I really liked Daniel Tunkelang's summation of excessive Twitter following as the attention economy's equivalent of a Ponzi Scheme.
Being efficient in Twitter is really a study in transactive memory-- figuring out who knows what and making the connections we can depend on to complement our own knowledge. In other words, it's about identifying who knows certain information, not necessarily investing in learning/encoding the information itself. Of course that assumes your goal is using Twitter as a means of information-seeking...

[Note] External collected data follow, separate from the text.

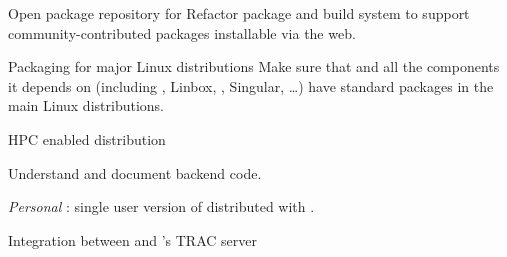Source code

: \begin{workpackage}[id=component-architecture,wphases=0-48!.5,
  title=Component Architecture,lead=UV,
  PSRM=64,UVRM=8,SARM=16, USHRM=4, USORM=6, UORM=4, LLRM=22]
\begin{wpdelivs}
    \begin{wpdeliv}[due=24,id=sage-repository,dissem=PU,nature=OTHER,lead=UV]
      {Open package repository for \Sage} Refactor \Sage package and
      build system to support community-contributed packages
      installable via the web.
    \end{wpdeliv}

    \begin{wpdeliv}[due=48,id=sage-distribution,dissem=PU,nature=OTHER,lead=UV]
      {Packaging for major Linux distributions} Make sure that \Sage and
      all the components it depends on (including \GAP,
      Linbox, \PariGP, Singular, \dots) have standard packages in the
      main Linux distributions.
    \end{wpdeliv}

    \begin{wpdeliv}[due=48,id=hpc-configure,dissem=PU,nature=OTHER]
      {HPC enabled \Sage distribution}
    \end{wpdeliv}

    \begin{wpdeliv}[due=6,id=smc-documentation,dissem=PU,nature=R,lead=PS]
      {Understand and document \SMC backend code.}
    \end{wpdeliv}%

    \begin{wpdeliv}[due=24,id=personal-smc,dissem=PU,nature=OTHER,lead=PS]
      {\emph{Personal} \SMC: single user version of \SMC distributed
        with \Sage.}
    \end{wpdeliv}%

    \begin{wpdeliv}[due=24,id=smc-trac,dissem=PU,nature=OTHER,lead=UV]
      {Integration between \SMC and \Sage's TRAC server}
    \end{wpdeliv}
  \end{wpdelivs}


\end{workpackage}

Regardless, a transactive memory system is an interesting framework to understand our interconnections (why we follow and are followed). Dan Wegner is the brilliant psychologist who devoted much of his time in the mid-80's to crack the code on transactive memory -- transforming people's perception of a "group mind" from a term associated with blind herd mentality to one that takes into account the complex gestalt of a group.
Another way of thinking about this is whether the group mind of Twitter is an echo chamber of bandwagoning or a rich social network that, in Wegner's words "transcends [such] uniform agreement."
The question goes back to your motivation for following. Do you depend on communication with the people you follow to gain access to information, or store expertise you lack? For presumed reciprocity in order to broadcast your message further, yield more 'influence'? To validate our own opinions and beliefs? How similar vs. diverse are the individuals that make up our networks?